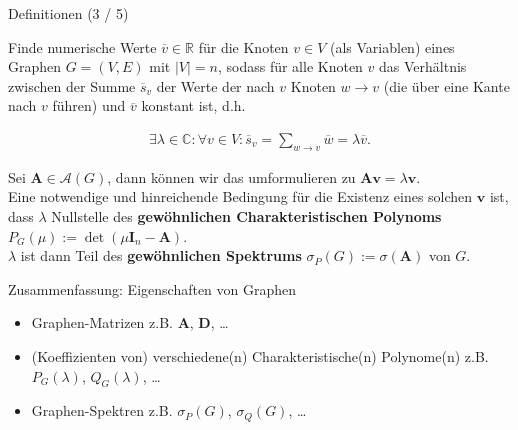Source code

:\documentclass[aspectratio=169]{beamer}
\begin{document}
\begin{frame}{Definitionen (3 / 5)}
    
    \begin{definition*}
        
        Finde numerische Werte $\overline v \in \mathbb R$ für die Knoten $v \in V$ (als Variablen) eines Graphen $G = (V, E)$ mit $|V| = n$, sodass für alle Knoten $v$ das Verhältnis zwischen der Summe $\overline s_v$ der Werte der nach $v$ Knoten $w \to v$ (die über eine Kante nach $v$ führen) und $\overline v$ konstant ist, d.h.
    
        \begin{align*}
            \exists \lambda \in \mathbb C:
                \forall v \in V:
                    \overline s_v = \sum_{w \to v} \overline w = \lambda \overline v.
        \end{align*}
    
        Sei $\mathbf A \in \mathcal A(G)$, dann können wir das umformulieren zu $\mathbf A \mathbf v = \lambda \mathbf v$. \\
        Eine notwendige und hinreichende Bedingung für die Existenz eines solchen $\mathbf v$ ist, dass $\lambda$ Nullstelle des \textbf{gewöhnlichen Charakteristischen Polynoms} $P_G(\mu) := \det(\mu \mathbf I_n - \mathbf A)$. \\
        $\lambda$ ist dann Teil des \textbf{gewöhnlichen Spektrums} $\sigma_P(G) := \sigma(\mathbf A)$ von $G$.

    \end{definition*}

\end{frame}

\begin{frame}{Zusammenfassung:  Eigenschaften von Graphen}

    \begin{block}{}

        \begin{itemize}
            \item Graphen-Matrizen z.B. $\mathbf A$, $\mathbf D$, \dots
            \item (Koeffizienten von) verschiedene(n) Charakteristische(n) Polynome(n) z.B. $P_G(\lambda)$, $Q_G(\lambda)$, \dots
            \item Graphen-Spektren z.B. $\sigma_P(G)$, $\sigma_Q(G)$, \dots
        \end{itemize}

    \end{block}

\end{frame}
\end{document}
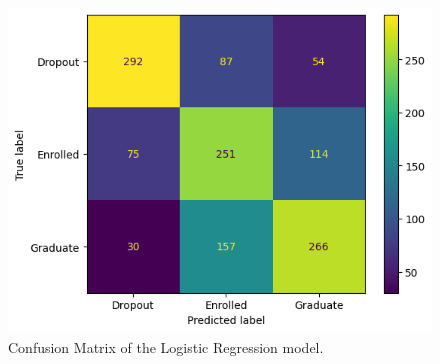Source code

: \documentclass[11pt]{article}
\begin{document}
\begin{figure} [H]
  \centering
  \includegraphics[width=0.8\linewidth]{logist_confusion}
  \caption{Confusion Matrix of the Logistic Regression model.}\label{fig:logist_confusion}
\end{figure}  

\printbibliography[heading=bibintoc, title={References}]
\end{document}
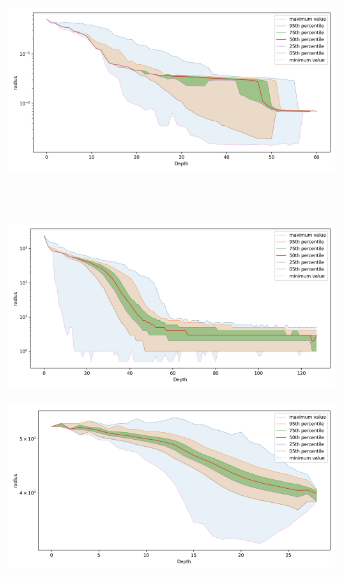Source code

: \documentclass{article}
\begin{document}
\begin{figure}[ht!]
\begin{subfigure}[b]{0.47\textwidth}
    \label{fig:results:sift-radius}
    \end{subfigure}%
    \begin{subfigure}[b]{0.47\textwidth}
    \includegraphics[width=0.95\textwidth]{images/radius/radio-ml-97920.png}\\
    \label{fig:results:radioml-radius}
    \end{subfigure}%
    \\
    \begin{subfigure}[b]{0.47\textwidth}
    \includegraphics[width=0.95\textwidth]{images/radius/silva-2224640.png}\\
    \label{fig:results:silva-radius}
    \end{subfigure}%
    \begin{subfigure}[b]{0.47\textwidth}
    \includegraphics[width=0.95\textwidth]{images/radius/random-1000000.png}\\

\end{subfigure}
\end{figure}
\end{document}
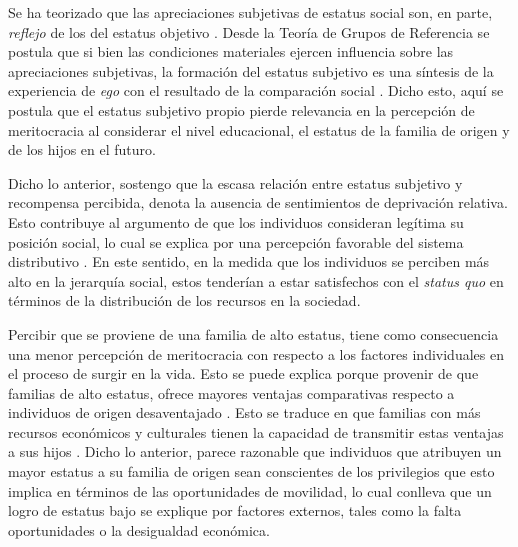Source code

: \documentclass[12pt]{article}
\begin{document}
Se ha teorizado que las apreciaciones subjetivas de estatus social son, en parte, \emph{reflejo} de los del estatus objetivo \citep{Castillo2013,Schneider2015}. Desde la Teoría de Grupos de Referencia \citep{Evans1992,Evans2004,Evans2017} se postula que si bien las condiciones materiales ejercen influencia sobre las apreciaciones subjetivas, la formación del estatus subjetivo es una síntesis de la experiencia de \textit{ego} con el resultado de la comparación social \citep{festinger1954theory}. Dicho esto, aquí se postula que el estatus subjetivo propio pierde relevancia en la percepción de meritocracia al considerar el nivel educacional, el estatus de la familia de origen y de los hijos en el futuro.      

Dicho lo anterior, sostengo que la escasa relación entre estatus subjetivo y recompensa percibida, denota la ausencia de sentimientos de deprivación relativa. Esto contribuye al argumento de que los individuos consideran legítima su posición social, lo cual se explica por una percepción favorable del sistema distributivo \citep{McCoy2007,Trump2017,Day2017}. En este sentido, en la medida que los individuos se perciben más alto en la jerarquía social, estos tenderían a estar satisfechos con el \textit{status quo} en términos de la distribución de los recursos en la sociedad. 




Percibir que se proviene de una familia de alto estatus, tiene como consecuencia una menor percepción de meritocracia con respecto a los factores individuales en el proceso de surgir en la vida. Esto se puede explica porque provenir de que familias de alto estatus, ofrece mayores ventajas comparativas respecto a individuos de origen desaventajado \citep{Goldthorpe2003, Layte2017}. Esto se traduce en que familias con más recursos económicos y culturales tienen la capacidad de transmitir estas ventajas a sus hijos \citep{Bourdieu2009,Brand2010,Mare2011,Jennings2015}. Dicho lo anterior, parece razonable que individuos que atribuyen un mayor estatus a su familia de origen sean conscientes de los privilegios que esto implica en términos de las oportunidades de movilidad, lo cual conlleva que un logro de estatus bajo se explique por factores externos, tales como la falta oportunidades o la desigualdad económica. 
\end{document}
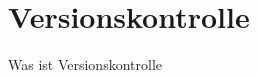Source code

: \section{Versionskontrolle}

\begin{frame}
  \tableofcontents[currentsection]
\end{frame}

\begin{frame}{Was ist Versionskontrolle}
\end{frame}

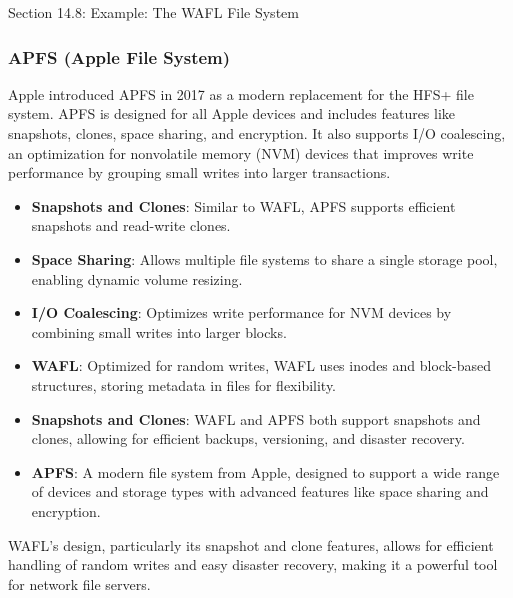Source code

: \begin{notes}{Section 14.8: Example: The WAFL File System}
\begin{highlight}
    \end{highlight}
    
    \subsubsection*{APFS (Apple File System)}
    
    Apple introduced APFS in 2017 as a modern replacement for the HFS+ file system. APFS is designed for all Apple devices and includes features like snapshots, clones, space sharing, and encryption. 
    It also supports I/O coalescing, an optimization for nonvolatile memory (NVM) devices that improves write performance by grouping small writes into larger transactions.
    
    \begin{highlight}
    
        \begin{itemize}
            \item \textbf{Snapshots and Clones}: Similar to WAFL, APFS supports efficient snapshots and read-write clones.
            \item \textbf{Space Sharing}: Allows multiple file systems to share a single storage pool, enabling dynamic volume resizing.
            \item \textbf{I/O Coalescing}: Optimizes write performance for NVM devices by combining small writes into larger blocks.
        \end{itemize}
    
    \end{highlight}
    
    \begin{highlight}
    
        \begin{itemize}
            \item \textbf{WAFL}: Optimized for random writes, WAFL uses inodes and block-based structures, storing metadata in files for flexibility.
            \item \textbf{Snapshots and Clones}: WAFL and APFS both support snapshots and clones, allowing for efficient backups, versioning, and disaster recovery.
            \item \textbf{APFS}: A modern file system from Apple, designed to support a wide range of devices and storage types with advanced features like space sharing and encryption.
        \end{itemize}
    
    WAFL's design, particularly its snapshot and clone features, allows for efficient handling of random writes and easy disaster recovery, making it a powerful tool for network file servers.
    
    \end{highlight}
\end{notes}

========================================

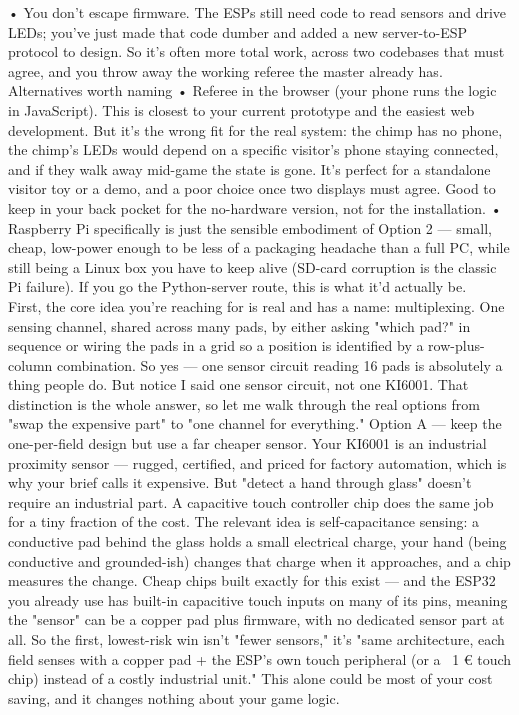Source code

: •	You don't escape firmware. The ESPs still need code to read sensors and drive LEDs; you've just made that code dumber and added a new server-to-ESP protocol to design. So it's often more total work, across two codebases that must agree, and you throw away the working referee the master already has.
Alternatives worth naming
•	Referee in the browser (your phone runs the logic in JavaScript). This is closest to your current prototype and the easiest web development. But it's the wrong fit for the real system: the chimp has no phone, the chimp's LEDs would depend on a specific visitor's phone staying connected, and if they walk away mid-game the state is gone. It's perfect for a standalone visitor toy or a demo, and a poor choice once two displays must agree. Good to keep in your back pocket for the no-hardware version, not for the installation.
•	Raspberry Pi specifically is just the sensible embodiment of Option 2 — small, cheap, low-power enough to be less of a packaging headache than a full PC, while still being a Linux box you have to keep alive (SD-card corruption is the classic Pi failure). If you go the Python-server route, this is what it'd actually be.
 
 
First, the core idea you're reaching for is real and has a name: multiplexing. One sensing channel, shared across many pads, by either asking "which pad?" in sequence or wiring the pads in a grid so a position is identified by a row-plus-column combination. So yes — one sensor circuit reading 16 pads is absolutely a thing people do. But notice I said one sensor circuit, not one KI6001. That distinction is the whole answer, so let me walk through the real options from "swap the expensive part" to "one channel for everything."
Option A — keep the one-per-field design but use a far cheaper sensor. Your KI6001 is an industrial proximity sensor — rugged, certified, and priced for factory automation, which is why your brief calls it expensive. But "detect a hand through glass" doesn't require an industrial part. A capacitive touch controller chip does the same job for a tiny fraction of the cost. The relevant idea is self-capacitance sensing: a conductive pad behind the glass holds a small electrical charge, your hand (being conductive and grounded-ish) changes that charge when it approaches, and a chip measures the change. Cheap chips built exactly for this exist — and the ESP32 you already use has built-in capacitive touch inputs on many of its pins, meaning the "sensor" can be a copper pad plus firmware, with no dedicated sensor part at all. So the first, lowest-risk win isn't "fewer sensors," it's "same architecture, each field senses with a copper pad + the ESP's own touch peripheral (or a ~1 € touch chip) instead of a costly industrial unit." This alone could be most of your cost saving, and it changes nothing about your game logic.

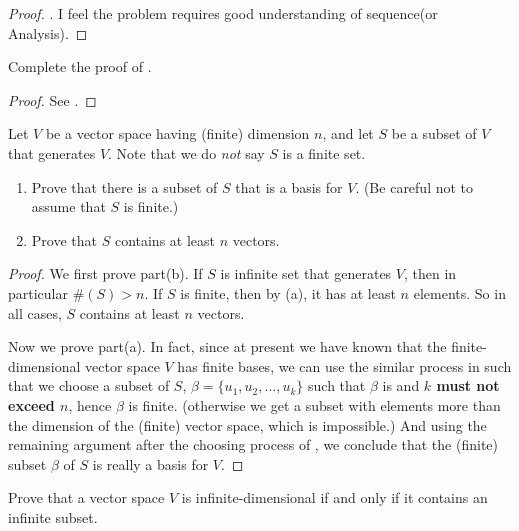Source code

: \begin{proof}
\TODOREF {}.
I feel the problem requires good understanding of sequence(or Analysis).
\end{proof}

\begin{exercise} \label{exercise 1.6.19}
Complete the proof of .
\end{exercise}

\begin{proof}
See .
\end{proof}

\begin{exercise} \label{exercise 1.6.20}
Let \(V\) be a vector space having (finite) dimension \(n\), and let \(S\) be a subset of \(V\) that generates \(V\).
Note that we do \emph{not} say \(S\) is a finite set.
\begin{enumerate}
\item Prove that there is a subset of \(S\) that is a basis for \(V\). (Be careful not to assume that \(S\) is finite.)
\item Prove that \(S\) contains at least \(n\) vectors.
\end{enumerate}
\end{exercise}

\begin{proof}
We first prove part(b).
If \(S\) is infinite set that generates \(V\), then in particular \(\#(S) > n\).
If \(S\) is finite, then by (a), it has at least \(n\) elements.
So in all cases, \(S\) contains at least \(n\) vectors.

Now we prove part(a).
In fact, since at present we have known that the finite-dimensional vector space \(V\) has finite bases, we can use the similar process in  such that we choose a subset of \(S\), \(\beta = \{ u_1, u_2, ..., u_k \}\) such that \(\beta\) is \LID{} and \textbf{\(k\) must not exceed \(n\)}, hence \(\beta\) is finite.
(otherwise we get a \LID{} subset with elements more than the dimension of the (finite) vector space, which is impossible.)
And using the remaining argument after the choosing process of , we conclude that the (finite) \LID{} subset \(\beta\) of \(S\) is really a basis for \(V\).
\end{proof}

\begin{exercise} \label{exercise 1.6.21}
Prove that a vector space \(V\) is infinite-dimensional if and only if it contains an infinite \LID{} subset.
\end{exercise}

========================================

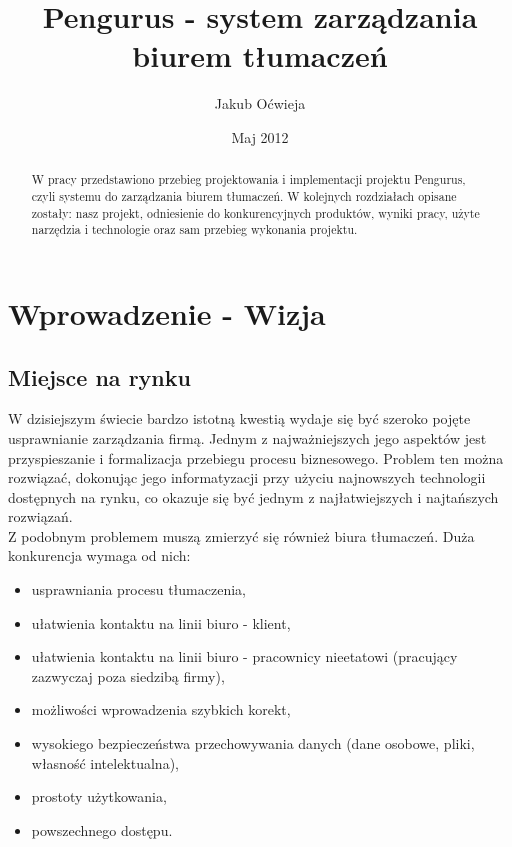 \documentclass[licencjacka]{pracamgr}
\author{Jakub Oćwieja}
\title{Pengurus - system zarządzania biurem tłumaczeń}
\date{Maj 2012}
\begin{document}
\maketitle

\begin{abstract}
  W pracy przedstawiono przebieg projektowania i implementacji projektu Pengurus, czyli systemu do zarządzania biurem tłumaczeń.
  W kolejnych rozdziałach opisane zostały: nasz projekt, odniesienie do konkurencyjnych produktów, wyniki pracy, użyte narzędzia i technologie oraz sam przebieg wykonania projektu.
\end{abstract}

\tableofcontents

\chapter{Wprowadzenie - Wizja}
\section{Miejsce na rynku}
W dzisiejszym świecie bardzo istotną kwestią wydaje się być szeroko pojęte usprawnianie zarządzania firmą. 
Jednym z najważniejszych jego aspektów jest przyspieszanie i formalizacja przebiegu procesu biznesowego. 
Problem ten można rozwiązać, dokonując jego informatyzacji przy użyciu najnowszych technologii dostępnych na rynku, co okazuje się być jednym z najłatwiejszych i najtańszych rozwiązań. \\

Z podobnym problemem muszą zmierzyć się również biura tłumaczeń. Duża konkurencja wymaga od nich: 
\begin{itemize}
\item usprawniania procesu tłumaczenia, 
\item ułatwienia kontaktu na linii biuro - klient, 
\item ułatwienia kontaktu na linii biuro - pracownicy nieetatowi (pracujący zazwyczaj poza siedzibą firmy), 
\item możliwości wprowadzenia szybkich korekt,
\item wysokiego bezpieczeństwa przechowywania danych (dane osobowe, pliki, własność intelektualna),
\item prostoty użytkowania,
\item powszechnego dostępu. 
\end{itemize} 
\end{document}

========================================

Problem statement | If a line in the records above holds the string "than", copy it.

Written solution |
•	Raspberry Pi specifically is just the sensible embodiment of Option 2 — small, cheap, low-power enough to be less of a packaging headache than a full PC, while still being a Linux box you have to keep alive (SD-card corruption is the classic Pi failure). If you go the Python-server route, this is what it'd actually be.
(otherwise we get a \LID{} subset with elements more than the dimension of the (finite) vector space, which is impossible.)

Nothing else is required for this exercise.